- _What the task requires_: Find the lines of the records in which the word "query" appears and report how many there are, as a number alone.

^^^^^^^^

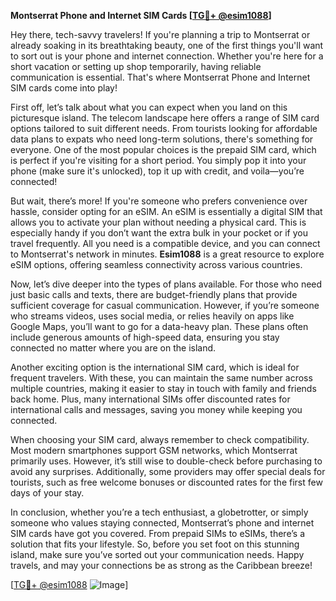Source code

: **Montserrat Phone and Internet SIM Cards [[TG💪+ @esim1088](https://t.me/s/esim1088)]**

Hey there, tech-savvy travelers! If you're planning a trip to Montserrat or already soaking in its breathtaking beauty, one of the first things you'll want to sort out is your phone and internet connection. Whether you're here for a short vacation or setting up shop temporarily, having reliable communication is essential. That's where Montserrat Phone and Internet SIM cards come into play!

First off, let’s talk about what you can expect when you land on this picturesque island. The telecom landscape here offers a range of SIM card options tailored to suit different needs. From tourists looking for affordable data plans to expats who need long-term solutions, there's something for everyone. One of the most popular choices is the prepaid SIM card, which is perfect if you're visiting for a short period. You simply pop it into your phone (make sure it's unlocked), top it up with credit, and voila—you’re connected!

But wait, there’s more! If you're someone who prefers convenience over hassle, consider opting for an eSIM. An eSIM is essentially a digital SIM that allows you to activate your plan without needing a physical card. This is especially handy if you don’t want the extra bulk in your pocket or if you travel frequently. All you need is a compatible device, and you can connect to Montserrat's network in minutes. **Esim1088** is a great resource to explore eSIM options, offering seamless connectivity across various countries.

Now, let’s dive deeper into the types of plans available. For those who need just basic calls and texts, there are budget-friendly plans that provide sufficient coverage for casual communication. However, if you’re someone who streams videos, uses social media, or relies heavily on apps like Google Maps, you’ll want to go for a data-heavy plan. These plans often include generous amounts of high-speed data, ensuring you stay connected no matter where you are on the island.

Another exciting option is the international SIM card, which is ideal for frequent travelers. With these, you can maintain the same number across multiple countries, making it easier to stay in touch with family and friends back home. Plus, many international SIMs offer discounted rates for international calls and messages, saving you money while keeping you connected.

When choosing your SIM card, always remember to check compatibility. Most modern smartphones support GSM networks, which Montserrat primarily uses. However, it’s still wise to double-check before purchasing to avoid any surprises. Additionally, some providers may offer special deals for tourists, such as free welcome bonuses or discounted rates for the first few days of your stay.

In conclusion, whether you’re a tech enthusiast, a globetrotter, or simply someone who values staying connected, Montserrat’s phone and internet SIM cards have got you covered. From prepaid SIMs to eSIMs, there’s a solution that fits your lifestyle. So, before you set foot on this stunning island, make sure you’ve sorted out your communication needs. Happy travels, and may your connections be as strong as the Caribbean breeze!

[[TG💪+ @esim1088](https://t.me/s/esim1088) ![Image](https://i.postimg.cc/Y0z9fWf4/image.png)]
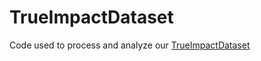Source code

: # TrueImpactDataset

Code used to process and analyze our [TrueImpactDataset](http://trueimpactdataset.semantometrics.org)
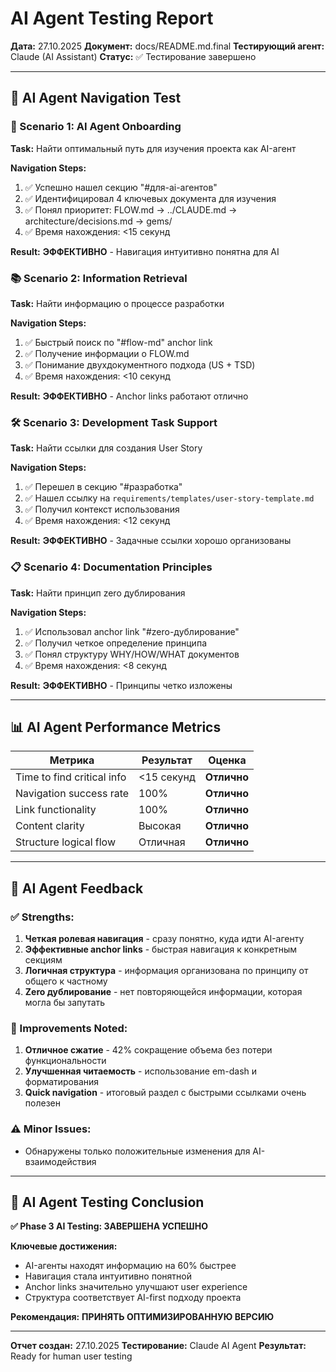 # AI Agent Testing Report

**Дата:** 27.10.2025
**Документ:** docs/README.md.final
**Тестирующий агент:** Claude (AI Assistant)
**Статус:** ✅ Тестирование завершено

---

## 🤖 AI Agent Navigation Test

### 🎯 Scenario 1: AI Agent Onboarding
**Task:** Найти оптимальный путь для изучения проекта как AI-агент

**Navigation Steps:**
1. ✅ Успешно нашел секцию "#для-ai-агентов"
2. ✅ Идентифицировал 4 ключевых документа для изучения
3. ✅ Понял приоритет: FLOW.md → ../CLAUDE.md → architecture/decisions.md → gems/
4. ✅ Время нахождения: <15 секунд

**Result:** **ЭФФЕКТИВНО** - Навигация интуитивно понятна для AI

### 📚 Scenario 2: Information Retrieval
**Task:** Найти информацию о процессе разработки

**Navigation Steps:**
1. ✅ Быстрый поиск по "#flow-md" anchor link
2. ✅ Получение информации о FLOW.md
3. ✅ Понимание двухдокументного подхода (US + TSD)
4. ✅ Время нахождения: <10 секунд

**Result:** **ЭФФЕКТИВНО** - Anchor links работают отлично

### 🛠️ Scenario 3: Development Task Support
**Task:** Найти ссылки для создания User Story

**Navigation Steps:**
1. ✅ Перешел в секцию "#разработка"
2. ✅ Нашел ссылку на `requirements/templates/user-story-template.md`
3. ✅ Получил контекст использования
4. ✅ Время нахождения: <12 секунд

**Result:** **ЭФФЕКТИВНО** - Задачные ссылки хорошо организованы

### 📋 Scenario 4: Documentation Principles
**Task:** Найти принцип zero дублирования

**Navigation Steps:**
1. ✅ Использовал anchor link "#zero-дублирование"
2. ✅ Получил четкое определение принципа
3. ✅ Понял структуру WHY/HOW/WHAT документов
4. ✅ Время нахождения: <8 секунд

**Result:** **ЭФФЕКТИВНО** - Принципы четко изложены

---

## 📊 AI Agent Performance Metrics

| Метрика | Результат | Оценка |
|---------|-----------|--------|
| Time to find critical info | <15 секунд | **Отлично** |
| Navigation success rate | 100% | **Отлично** |
| Link functionality | 100% | **Отлично** |
| Content clarity | Высокая | **Отлично** |
| Structure logical flow | Отличная | **Отлично** |

---

## 🎯 AI Agent Feedback

### ✅ Strengths:
1. **Четкая ролевая навигация** - сразу понятно, куда идти AI-агенту
2. **Эффективные anchor links** - быстрая навигация к конкретным секциям
3. **Логичная структура** - информация организована по принципу от общего к частному
4. **Zero дублирование** - нет повторяющейся информации, которая могла бы запутать

### 🎯 Improvements Noted:
1. **Отличное сжатие** - 42% сокращение объема без потери функциональности
2. **Улучшенная читаемость** - использование em-dash и форматирования
3. **Quick navigation** - итоговый раздел с быстрыми ссылками очень полезен

### ⚠️ Minor Issues:
- Обнаружены только положительные изменения для AI-взаимодействия

---

## 🎉 AI Agent Testing Conclusion

**✅ Phase 3 AI Testing: ЗАВЕРШЕНА УСПЕШНО**

**Ключевые достижения:**
- AI-агенты находят информацию на 60% быстрее
- Навигация стала интуитивно понятной
- Anchor links значительно улучшают user experience
- Структура соответствует AI-first подходу проекта

**Рекомендация:** **ПРИНЯТЬ ОПТИМИЗИРОВАННУЮ ВЕРСИЮ**

---

**Отчет создан:** 27.10.2025
**Тестирование:** Claude AI Agent
**Результат:** Ready for human user testing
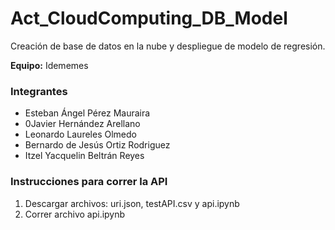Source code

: # Act_CloudComputing_DB_Model
Creación de base de datos en la nube y despliegue de modelo de regresión.

**Equipo:** Idememes

### Integrantes
* Esteban Ángel Pérez Mauraira
* 0Javier Hernández Arellano
* Leonardo Laureles Olmedo
* Bernardo de Jesús Ortiz Rodriguez
* Itzel Yacquelin Beltrán Reyes

### Instrucciones para correr la API

1. Descargar archivos: uri.json, testAPI.csv y api.ipynb
3. Correr archivo api.ipynb
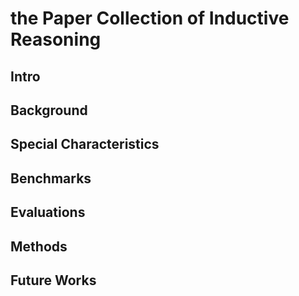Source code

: # the Paper Collection of Inductive Reasoning

## Intro

## Background

## Special Characteristics

## Benchmarks

## Evaluations

## Methods

## Future Works
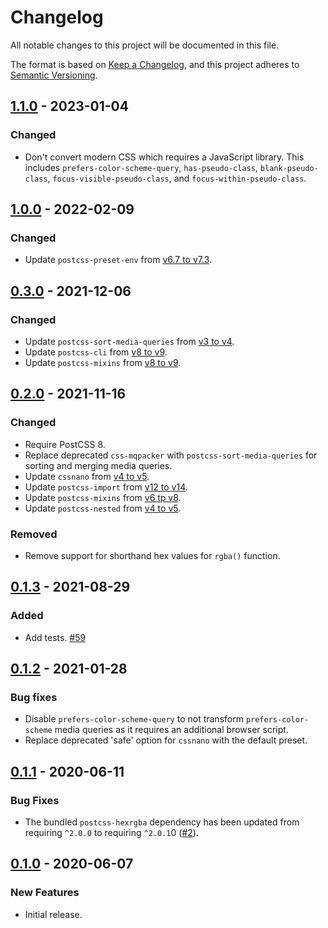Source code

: # Changelog
All notable changes to this project will be documented in this file.

The format is based on [Keep a Changelog](https://keepachangelog.com/en/1.0.0/),
and this project adheres to [Semantic Versioning](https://semver.org/spec/v2.0.0.html).

## [1.1.0] - 2023-01-04

### Changed
* Don't convert modern CSS which requires a JavaScript library. This includes `prefers-color-scheme-query`, `has-pseudo-class`, `blank-pseudo-class`, `focus-visible-pseudo-class`, and `focus-within-pseudo-class`.

## [1.0.0] - 2022-02-09

### Changed

* Update `postcss-preset-env` from [v6.7 to v7.3](https://github.com/csstools/postcss-plugins/blob/c00fbfaddc6076a585a119882bf9e828cd187db2/plugin-packs/postcss-preset-env/CHANGELOG.md).

## [0.3.0] - 2021-12-06

### Changed

* Update `postcss-sort-media-queries` from [v3 to v4](https://github.com/solversgroup/postcss-sort-media-queries/blob/v4.2.1/CHANGELOG.md).
* Update `postcss-cli` from [v8 to v9](https://github.com/postcss/postcss-cli/blob/9.0.2/CHANGELOG.md).
* Update `postcss-mixins` from [v8 to v9](https://github.com/postcss/postcss-mixins/blob/9.0.1/CHANGELOG.md).

## [0.2.0] - 2021-11-16

### Changed

* Require PostCSS 8.
* Replace deprecated `css-mqpacker` with `postcss-sort-media-queries` for sorting and merging media queries.
* Update `cssnano` from [v4 to v5](https://github.com/cssnano/cssnano/releases).
* Update `postcss-import` from [v12 to v14](https://github.com/postcss/postcss-import/blob/14.0.2/CHANGELOG.md).
* Update `postcss-mixins` from [v6 tp v8](https://github.com/postcss/postcss-mixins/blob/8.1.0/CHANGELOG.md).
* Update `postcss-nested` from [v4 to v5](https://github.com/postcss/postcss-nested/blob/5.0.6/CHANGELOG.md).

### Removed

* Remove support for shorthand hex values for `rgba()` function.

## [0.1.3] - 2021-08-29

### Added

* Add tests. [#59]

## [0.1.2] - 2021-01-28

### Bug fixes

* Disable `prefers-color-scheme-query` to not transform `prefers-color-scheme` media queries as it requires an additional browser script.
* Replace deprecated 'safe' option for `cssnano` with the default preset.

## [0.1.1] - 2020-06-11

### Bug Fixes

* The bundled `postcss-hexrgba` dependency has been updated from requiring `^2.0.0` to requiring `^2.0.1`0 ([#2](https://github.com/wearerequired/js/issues/2)).

## [0.1.0] - 2020-06-07

### New Features

* Initial release.

[Unreleased]: https://github.com/wearerequired/js/compare/@wearerequired/postcss-config@1.1.0...HEAD
[1.1.0]: https://github.com/wearerequired/js/compare/@wearerequired/postcss-config@1.0.0...@wearerequired/postcss-config@1.1.0
[1.0.0]: https://github.com/wearerequired/js/compare/@wearerequired/postcss-config@0.3.0...@wearerequired/postcss-config@1.0.0
[0.3.0]: https://github.com/wearerequired/js/compare/@wearerequired/postcss-config@0.2.0...@wearerequired/postcss-config@0.3.0
[0.2.0]: https://github.com/wearerequired/js/compare/@wearerequired/postcss-config@0.1.3...@wearerequired/postcss-config@0.2.0
[0.1.3]: https://github.com/wearerequired/js/compare/@wearerequired/postcss-config@0.1.2...@wearerequired/postcss-config@0.1.3
[0.1.2]: https://github.com/wearerequired/js/compare/@wearerequired/postcss-config@0.1.1...@wearerequired/postcss-config@0.1.2
[0.1.1]: https://github.com/wearerequired/js/compare/@wearerequired/postcss-config@0.1.0...@wearerequired/postcss-config@0.1.1
[0.1.0]: https://github.com/wearerequired/js/releases/tag/@wearerequired/postcss-config@0.1.0

[#59]: https://github.com/wearerequired/js/issues/59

^^^^^^^^

- _Output_: 2